More on NM Senate Pro-Tem: Jennings Says He'll Fight to Keep Post

CCisnerosSen. Carlos Cisneros, D-Questa (right), was nominated yesterday in a three-hour-plus, closed-door caucus by Dems in the New Mexico Senate to serve as Senate Pro Tem. If Sen. Cisneros wins a majority in a vote of the full Senate when the New Mexico Legislature convenes in Santa Fe on January 20, he'll replace Sen. Tim Jennings, D-Roswell, as Pro Tem. Sen. Jennings was elected Pro Tem to complete the term of Sen. Ben Altamirano, who passed away late last December.

Images-1Now Jennings (right) has announced that he intends to fight to keep his job by putting together a coalition of Republicans and conservative Democrats to get the 22 votes needed to win. Currently, there are 27 Democrats and only 15 Republicans in the 42-member New Mexico Senate.

Sen. Jerry Ortiz y Pino, D-Albuquerque, was quoted as saying he thinks Cisneros has 19 solid votes, but that a 21-21 tie is a distinct possibility. Although the Lt. Governor votes to break ties if they occur in the Senate in votes on regular legislation, that's not the case with a vote on leadership. I'm not sure what would happen if the vote on Pro Tem turned out to be 21-21. Anybody out there know?

The Challenge for Jennings
In order to gain a majority of support, Jennings would have to win over all the Reubs and peel away at least 7 of the 27 Democratic Senators, convincing them to take a public stand against Cisneros. And if Ortiz y Pino is correct in saying Cisneros has locked up 19 votes, the battle might come down to gaining the support of 3 Dems who are still reportedly undecided. It doesn't hurt that at least 3 more reform Dems are in the Senate this cycle compared to last year. Jennings, known as a fiscal conservative who fights tooth and nail against environmental protections, can be expected to try and woo conservative Dems like John Arthur Smith of Deming and Mary Kay Papen of Las Cruces, as well as moderate Hispanic Dems. But here's where it gets complicated and risky to cross party lines.

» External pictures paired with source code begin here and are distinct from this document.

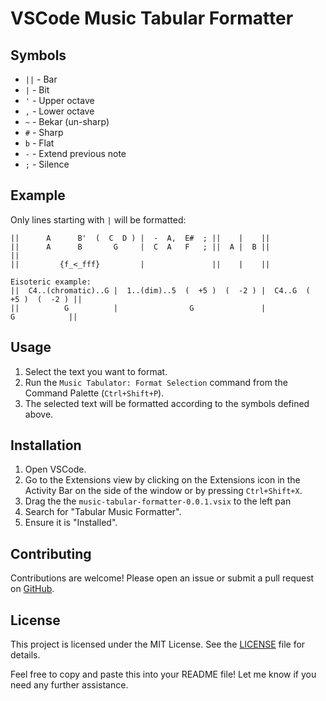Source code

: # VSCode Music Tabular Formatter

## Symbols

- `||` - Bar
- `|` - Bit
- `'` - Upper octave
- `,` - Lower octave
- `~` - Bekar (un-sharp)
- `#` - Sharp
- `b` - Flat
- `-` - Extend previous note
- `;` - Silence

## Example

Only lines starting with `|` will be formatted:

```text
||      A      B'  (  C  D ) |  -  A,  E#  ; ||    |    ||
||      A      B       G     |  C  A   F   ; ||  A |  B ||
||
||         {f_<_fff}         |               ||    |    ||

Eisoteric example:
||  C4..(chromatic)..G |  1..(dim)..5  (  +5 )  (  -2 ) |  C4..G  (  +5 )  (  -2 ) ||
||          G          |                G               |             G            ||
```

## Usage

1. Select the text you want to format.
2. Run the `Music Tabulator: Format Selection` command from the Command Palette (`Ctrl+Shift+P`).
3. The selected text will be formatted according to the symbols defined above.

## Installation

1. Open VSCode.
2. Go to the Extensions view by clicking on the Extensions icon in the Activity Bar on the side of the window or by pressing `Ctrl+Shift+X`.
2. Drag the the `music-tabular-formatter-0.0.1.vsix` to the left pan
3. Search for "Tabular Music Formatter".
4. Ensure it is "Installed".

## Contributing

Contributions are welcome! Please open an issue or submit a pull request on [GitHub](https://github.com/shemeshg/music-tabular-formatter).

## License

This project is licensed under the MIT License. See the [LICENSE](https://github.com/shemeshg/music-tabular-formatter/blob/main/LICENSE) file for details.


Feel free to copy and paste this into your README file! Let me know if you need any further assistance.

JasmithFirst off, it seems highly improbable that Hispanic Dems would vote against Cisneros, who would be the first Pro-Tem from Northern New Mexico. Secondly, if Sen. Smith, D-Deming (right), voted for Jennings and Jennings lost, do you think the Dems would vote to retain him as Chairman of the powerful Senate Appropriations Commmittee? After all, it's rumored that many in the Dem caucus are already pushing for change there, supporting Sen. Pete Campos to head Appropriations. And in order to get Repubs to back him, would Jennings have to promise them one or more committee chair slots? If Jennings follows through on his threats to take on Cisneros, I don't see a future anywhere for him within the Dem caucus. Maybe he'll go all the way and cross the aisle for good. Oh, to be a fly on the wall (or within the cellphones) when our Senators are discussing the possibilities, and the stakes.

According to the Albuquerque Journal:

... Jennings said he wouldn't make any Republicans committee chairmen if the minority party helps him stay in power.

"All I've ever done is be a Democrat and that's all I'll do," Jennings said. "I haven't made any deals with anybody for anything."

Well, except that Jennings went out of his way to support a Republican -- now defeated Sen. Leonard Lee Rawson of Roswell. Jennings recorded a robocall and a radio ad on behalf of Rawson in his race against now Senator-Elect Stephen Fischmann, who beat Rawson in a close race in SD 37.

Jennings: Nonpartisan Puritan?
Jennings is now clearly trying to paint himself as some kind of pure and nonpartisan (or bipartisan), above-the-fray voice of fairness in all this:

He's defended his actions repeatedly, however, and said Sunday that the pro tem shouldn't be a partisan position.

"I think I'm the best one suited for stopping the negative stuff that's going on," said Jennings ...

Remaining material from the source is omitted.